It’s official, MyPyramid is now MyPlate. I was on hand today for the big unveiling of the nation’s new food icon by Agriculture Secretary Tom Vilsack, Surgeon General Regina Benjamin and First Lady Michelle Obama.
For many of us, we knew a plate was coming. So it was no surprise that a plate-shaped symbol was pushing aside the oft-maligned pyramd. The poor MyPyramid of 2005 just never caught on, and I’m afraid that USDA lost some luster as a nutrition education leader with that misstep. Even though, it’s unfair to blame the multi-colored pyramid for America’s obesity problem — as you’ll hear some people claim.
With today’s unveiling, I think the agency gained new respect and its efforts were surely propelled by the presence of the esteemed FLOTUS – who was incredibly elegant and well-spoken (as always) today at the Washington, DC event.
She gave the new MyPlate a strong endorsement:
“This is a quick, simple reminder for all of us to be more mindful of the foods that we’re eating and as a mom, I can already tell how much this is going to help parents across the country. When mom or dad comes home from a long day of work, we’re already asked to be chef, a referee, a cleaning crew. So it’s tough to be a nutritionist, too. But we do have time to take a look at our kids’ plates. As long as they’re half full of fruits and vegetables, and paired with lean proteins, whole grains and low-fat dairy, we’re golden. That’s how easy it is.”
Simplicity seemed to be the prevailing message today. The new MyPlate was frequently described as …
- an easy-to-understand visual cue
- simple, actionable advice
Yes, that’s what we need. People are just so overwhelmed with complex, often conflicting messages. No wonder they’re confused.
We need to make it easy, and we need to give people the confidence that it’s doable. I really like the plate symbol because that’s the point of consumption. We make choices one meal at a time. So let’s put the focus back on mealtime. People eat food, not pyramids. They literally need to know what to put on their plates.

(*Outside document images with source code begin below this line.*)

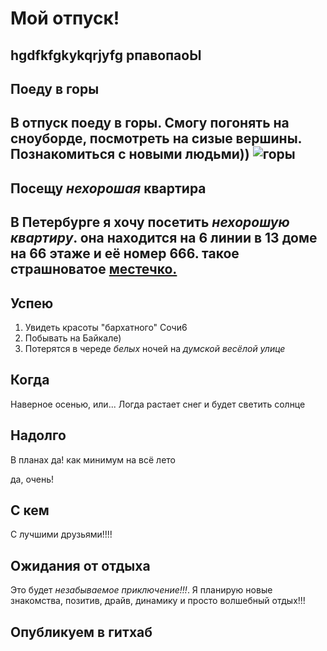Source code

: # Мой отпуск!
hgdfkfgkykqrjyfg
рпавопаоЫ
---
## Поеду в **горы**
В отпуск поеду в горы. Смогу погонять на сноуборде, посмотреть на сизые вершины. Познакомиться с новыми людьми))
![горы](mount.jpg)
---
## Посещу **_нехорошая_ квартира**
В Петербурге я хочу посетить _нехорошую квартиру_.
она находится на 6 линии в 13 доме на 66 этаже и её номер 666. такое страшноватое [местечко.](https://dombulgakova.ru/tramvay-s-nehoroschey-kvartiroy/)
---
## Успею
1. Увидеть красоты "бархатного" Сочи6
2. Побывать на Байкале)
3. Потерятся в череде _*белых*_ ночей на *думской весёлой улице*

## Когда 
Наверное осенью, или...
Логда растает снег и будет светить солнце


## Надолго
В планах да! как минимум на всё лето

да, очень!
## С кем
С лучшими друзьями!!!!

## Ожидания от отдыха
Это будет *незабываемое* _приключение!!!_. Я планирую новые знакомства, позитив, драйв, динамику и просто волшебный отдых!!!

## Опубликуем в гитхаб






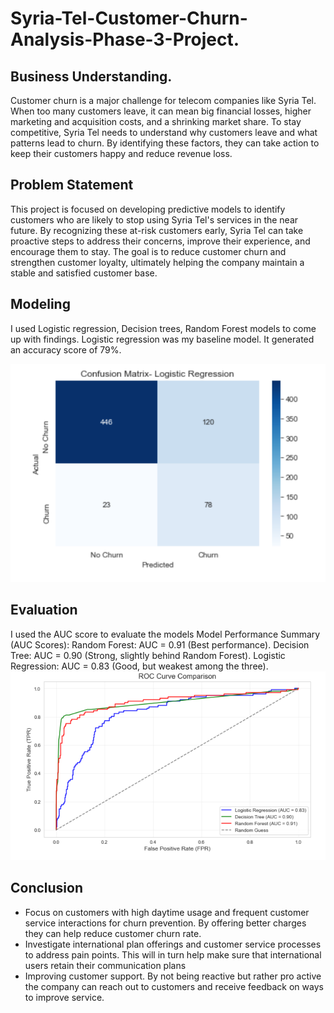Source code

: # Syria-Tel-Customer-Churn-Analysis-Phase-3-Project.
## Business Understanding.
Customer churn is a major challenge for telecom companies like Syria Tel. When too many customers leave, it can mean big financial losses, higher marketing and acquisition costs, and a shrinking market share. To stay competitive, Syria Tel needs to understand why customers leave and what patterns lead to churn. By identifying these factors, they can take action to keep their customers happy and reduce revenue loss.
## Problem Statement
This project is focused on developing predictive models to identify customers who are likely to stop using Syria Tel's services in the near future. By recognizing these at-risk customers early, Syria Tel can take proactive steps to address their concerns, improve their experience, and encourage them to stay. The goal is to reduce customer churn and strengthen customer loyalty, ultimately helping the company maintain a stable and satisfied customer base.
## Modeling
I used Logistic regression, Decision trees, Random Forest models to come up with findings. Logistic regression was my baseline model. It generated an accuracy score of 79%.

![image alt](https://github.com/StephenMuuo/Syria-Tel-Customer-Churn-Analysis-Phase-3-Project./blob/main/Confusion%20Matrix%20Logistic%20reg.PNG?raw=true)
## Evaluation
I used the AUC score to evaluate the models
Model Performance Summary (AUC Scores): Random Forest: AUC = 0.91 (Best performance). Decision Tree: AUC = 0.90 (Strong, slightly behind Random Forest). Logistic Regression: AUC = 0.83 (Good, but weakest among the three). 
![image alt](https://github.com/StephenMuuo/Syria-Tel-Customer-Churn-Analysis-Phase-3-Project./blob/main/ROC%20curve.PNG?raw=true)
## Conclusion
- Focus on customers with high daytime usage and frequent customer service interactions for churn prevention. By offering better charges they can help reduce customer churn rate.
- Investigate international plan offerings and customer service processes to address pain points. This will in turn help make sure that international users retain their communication plans
- Improving customer support. By not being reactive but rather pro active the company can reach out to customers and receive feedback on ways to improve service.





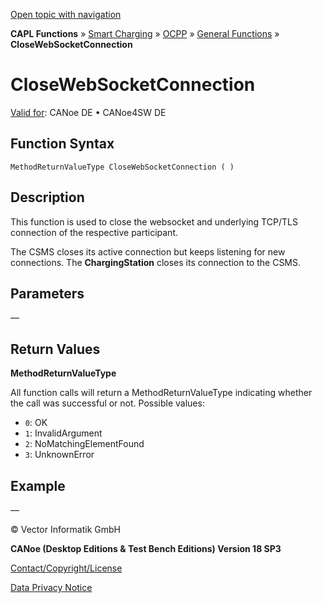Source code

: [Open topic with navigation](../../../../../CANoeDEFamily.htm#Topics/CAPLFunctions/SmartCharging/OCPP/CAPLfunctionCloseWebSocketConnection.md)

**CAPL Functions** » [Smart Charging](../CAPLFunctionsSmartChargingOverview.md) » [OCPP](../CAPLFunctionsSmartChargingOverview.md#BMOCPP) » [General Functions](../CAPLFunctionsSmartChargingOverview.md#BMOCPPGeneralFunctions) » **CloseWebSocketConnection**

# CloseWebSocketConnection

[Valid for](../../../Shared/FeatureAvailability.md):  CANoe DE • CANoe4SW DE

## Function Syntax

`MethodReturnValueType CloseWebSocketConnection ( )`

## Description

This function is used to close the websocket and underlying TCP/TLS connection of the respective participant.

The CSMS closes its active connection but keeps listening for new connections. The **ChargingStation** closes its connection to the CSMS.

## Parameters

—

## Return Values

**MethodReturnValueType**

All function calls will return a MethodReturnValueType indicating whether the call was successful or not. Possible values:

- `0`: OK
- `1`: InvalidArgument
- `2`: NoMatchingElementFound
- `3`: UnknownError

## Example

—

© Vector Informatik GmbH

**CANoe (Desktop Editions & Test Bench Editions) Version 18 SP3**

[Contact/Copyright/License](../../../Shared/ContactCopyrightLicense.md)

[Data Privacy Notice](https://www.vector.com/int/en/company/get-info/privacy-policy/)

I also like the idea that USDA will be focusing on one message at a time — that’s another reason people get overwhelmed and do nothing. First up is the message: “Make Half Your Plate Fruits and Vegetables.” That’s a tremendous call-to-action — it’s a simple message than people can understand, and again, it’s focused on the plate. There’s a schedule on ChooseMyPlate.gov on how USDA will roll out additional messages so people can focus on changing one habit at a time. I like that.
- Enjoy your food, but eat less.
- Avoid oversized portions.
- Make half your plate fruits and vegetables.
- Switch to fat-free or low-fat milk.
- Make at least half your grains whole grains.
- Compare sodium in foods like soup, bread and frozen meals and choose foods with lower numbers.
- Drink water instead of sugary drinks.
To change habits, people need concrete, actionable ideas (and it needs to be enjoyable, so glad that’s a message!). I think this approach is going to get us closer to changing behaviors. I also loved to hear that USDA is going to put greater emphasis on social media to help educate the public. Bravo.
As registered dietitians and bloggers, we’re here to help. Here’s what RDs had to say about the new MyPlate:
Bonnie Taub Dix: USA Today
Gloria Tsang: HealthCastle
Toby Amidor: Food Network’s Healthy Eats
Elizabeth Ward: Expect the Best
Lisa Young: The Portion Teller
Regan Jones: Professional Palate
Liz Weiss, Janice Bissex: Meal Makeover Moms’ Kitchen
Alysa Bajenaru: Inspired RD
Serena Ball: Teaspoon Communications
Shelley Rael: Eat Well, Live Well, Be Well
Marisa Moore: Marisa Moore Nutrition
Rachel Begun: The Gluten-Free RD
Katie Hamm: Healthy and Happy Hour
Elana Natker: A Sprinkle of Sage
Judy Doherty: Food and Health Communications
Leslie Schilling: Born to Eat
Chere Bork: Taste Life, With Chere
Cathy Leman: NutriFit
Marie Spano: Performance Nutrition
Carol Plotkin: On Nutrition
Jessica Levinson: Nutritioulicious
Penny Wilson: Eating for Performance
Heather Mangieri: Nutrition Checkup
Kati Mora: Around the Plate
Emma Stirling: The Scoop on Nutrition
Nicole German: Nicole’s Nutrition
Annette Maggi: Nutrition Outlook
Kelley Biondolillo: The Better Bitty Bite
Susan Weiner: Susan Weiner Nutrition
Nour El-Zibdeh: Practical Nutrition
International Food Information Council: Food Insight
Registered dietitian Kathleen Zelman, director of nutrition for WebMD, spoke at a media briefing following the MyPlate reveal –discussing the plans WebMD has to implement the MyPlate guidelines. Acclaimed chef Marcus Samuelsson also addressed the crowd, representing the culinary community’s efforts to help.
In the media briefing room, USDA set up various examples to bring MyPlate to life.